-------- Records shown

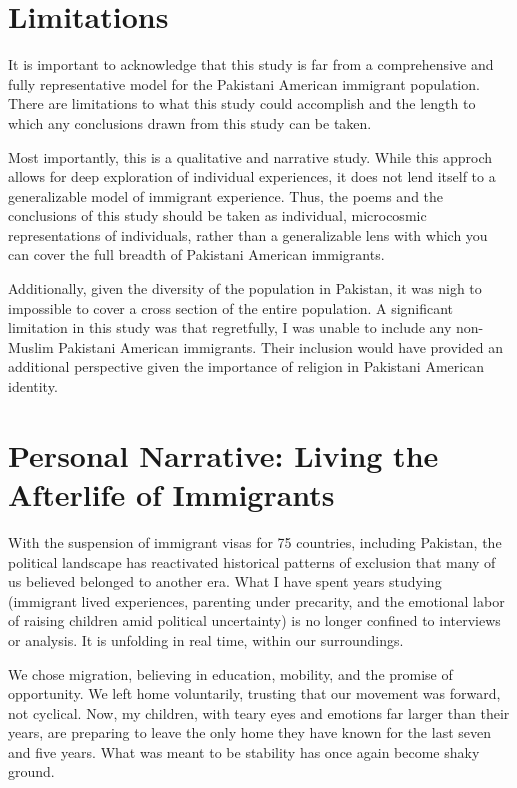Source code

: \section{Limitations}

It is important to acknowledge that this study is far from a comprehensive and fully representative model for the Pakistani American immigrant population. There are limitations to what this study could accomplish and the length to which any conclusions drawn from this study can be taken.

Most importantly, this is a qualitative and narrative study. While this approch allows for deep exploration of individual experiences, it does not lend itself to a generalizable model of immigrant experience. Thus, the poems and the conclusions of this study should be taken as individual, microcosmic representations of individuals, rather than a generalizable lens with which you can cover the full breadth of Pakistani American immigrants.

Additionally, given the diversity of the population in Pakistan, it was nigh to impossible to cover a cross section of the entire population. A significant limitation in this study was that regretfully, I was unable to include any non-Muslim Pakistani American immigrants. Their inclusion would have provided an additional perspective given the importance of religion in Pakistani American identity.

\section{Personal Narrative: Living the Afterlife of Immigrants}

With the suspension of immigrant visas for 75 countries, including Pakistan, the political landscape has reactivated historical patterns of exclusion that many of us believed belonged to another era. What I have spent years studying (immigrant lived experiences, parenting under precarity, and the emotional labor of raising children amid political uncertainty) is no longer confined to interviews or analysis. It is unfolding in real time, within our surroundings.

We chose migration, believing in education, mobility, and the promise of opportunity. We left home voluntarily, trusting that our movement was forward, not cyclical. Now, my children, with teary eyes and emotions far larger than their years, are preparing to leave the only home they have known for the last seven and five years. What was meant to be stability has once again become shaky ground.

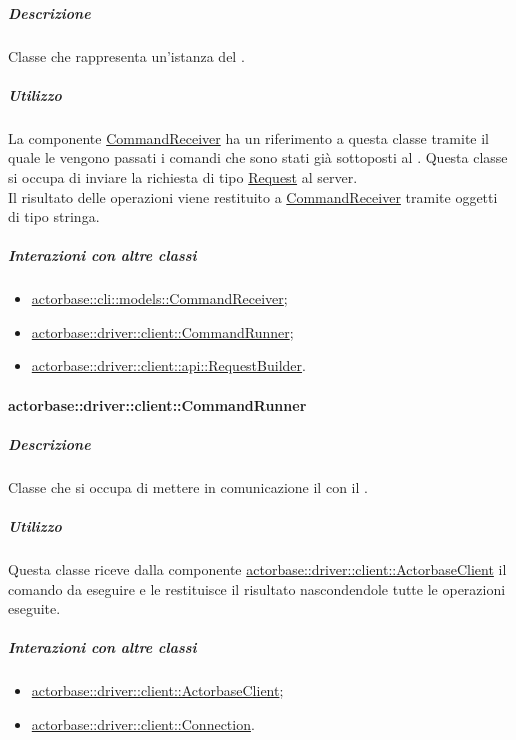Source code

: \documentclass{scalatekids-article}
\begin{document}
\subparagraph{Descrizione}

Classe che rappresenta un'istanza del .

\subparagraph{Utilizzo}

La componente
\hyperref[sec:actorbase::cli::models::CommandReceiver]{CommandReceiver} ha un
riferimento a questa classe tramite il quale le vengono passati i comandi che
sono stati già sottoposti al . Questa classe si occupa di inviare
la richiesta di tipo
\hyperref[sec:actorbase::driver::client::api::Request]{Request} al server.\\ Il
risultato delle operazioni viene restituito a
\hyperref[sec:actorbase::cli::models::CommandReceiver]{CommandReceiver} tramite
oggetti di tipo stringa.

\subparagraph{Interazioni con altre classi}

\begin{itemize}
\item \hyperref[sec:actorbase::cli::models::CommandReceiver]{actorbase::cli::models::CommandReceiver};
\item \hyperref[sec:actorbase::driver::client::CommandRunner]{actorbase::driver::client::CommandRunner};
\item \hyperref[sec:actorbase::driver::client::api::RequestBuilder]{actorbase::driver::client::api::RequestBuilder}.
\end{itemize}
\paragraph{actorbase::driver::client::CommandRunner}
\label{sec:actorbase::driver::client::CommandRunner}

\subparagraph{Descrizione}

Classe  che si occupa di mettere in comunicazione il
 con il .

\subparagraph{Utilizzo}

Questa classe riceve dalla componente \hyperref[sec:actorbase::driver::client::ActorbaseClient]{actorbase::driver::client::ActorbaseClient}
il comando da eseguire e le restituisce il risultato nascondendole
tutte le operazioni eseguite.

\subparagraph{Interazioni con altre classi}

\begin{itemize}
\item \hyperref[sec:actorbase::driver::client::ActorbaseClient]{actorbase::driver::client::ActorbaseClient};
\item \hyperref[sec:actorbase::driver::client::Connection]{actorbase::driver::client::Connection}.
\end{itemize}
\end{document}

----------------

**Work required**
The pictures stay out; everything else in the records above must be repeated exactly.

**Response to this exercise**
Source code

: \section{Limitations}

It is important to acknowledge that this study is far from a comprehensive and fully representative model for the Pakistani American immigrant population. There are limitations to what this study could accomplish and the length to which any conclusions drawn from this study can be taken.

Most importantly, this is a qualitative and narrative study. While this approch allows for deep exploration of individual experiences, it does not lend itself to a generalizable model of immigrant experience. Thus, the poems and the conclusions of this study should be taken as individual, microcosmic representations of individuals, rather than a generalizable lens with which you can cover the full breadth of Pakistani American immigrants.

Additionally, given the diversity of the population in Pakistan, it was nigh to impossible to cover a cross section of the entire population. A significant limitation in this study was that regretfully, I was unable to include any non-Muslim Pakistani American immigrants. Their inclusion would have provided an additional perspective given the importance of religion in Pakistani American identity.

\section{Personal Narrative: Living the Afterlife of Immigrants}

With the suspension of immigrant visas for 75 countries, including Pakistan, the political landscape has reactivated historical patterns of exclusion that many of us believed belonged to another era. What I have spent years studying (immigrant lived experiences, parenting under precarity, and the emotional labor of raising children amid political uncertainty) is no longer confined to interviews or analysis. It is unfolding in real time, within our surroundings.

We chose migration, believing in education, mobility, and the promise of opportunity. We left home voluntarily, trusting that our movement was forward, not cyclical. Now, my children, with teary eyes and emotions far larger than their years, are preparing to leave the only home they have known for the last seven and five years. What was meant to be stability has once again become shaky ground.

Source code

: \documentclass{scalatekids-article}
\begin{document}
\subparagraph{Descrizione}

Classe che rappresenta un'istanza del .

\subparagraph{Utilizzo}

La componente
\hyperref[sec:actorbase::cli::models::CommandReceiver]{CommandReceiver} ha un
riferimento a questa classe tramite il quale le vengono passati i comandi che
sono stati già sottoposti al . Questa classe si occupa di inviare
la richiesta di tipo
\hyperref[sec:actorbase::driver::client::api::Request]{Request} al server.\\ Il
risultato delle operazioni viene restituito a
\hyperref[sec:actorbase::cli::models::CommandReceiver]{CommandReceiver} tramite
oggetti di tipo stringa.

\subparagraph{Interazioni con altre classi}

\begin{itemize}
\item \hyperref[sec:actorbase::cli::models::CommandReceiver]{actorbase::cli::models::CommandReceiver};
\item \hyperref[sec:actorbase::driver::client::CommandRunner]{actorbase::driver::client::CommandRunner};
\item \hyperref[sec:actorbase::driver::client::api::RequestBuilder]{actorbase::driver::client::api::RequestBuilder}.
\end{itemize}
\paragraph{actorbase::driver::client::CommandRunner}
\label{sec:actorbase::driver::client::CommandRunner}

\subparagraph{Descrizione}

Classe  che si occupa di mettere in comunicazione il
 con il .

\subparagraph{Utilizzo}

Questa classe riceve dalla componente \hyperref[sec:actorbase::driver::client::ActorbaseClient]{actorbase::driver::client::ActorbaseClient}
il comando da eseguire e le restituisce il risultato nascondendole
tutte le operazioni eseguite.

\subparagraph{Interazioni con altre classi}

\begin{itemize}
\item \hyperref[sec:actorbase::driver::client::ActorbaseClient]{actorbase::driver::client::ActorbaseClient};
\item \hyperref[sec:actorbase::driver::client::Connection]{actorbase::driver::client::Connection}.
\end{itemize}
\end{document}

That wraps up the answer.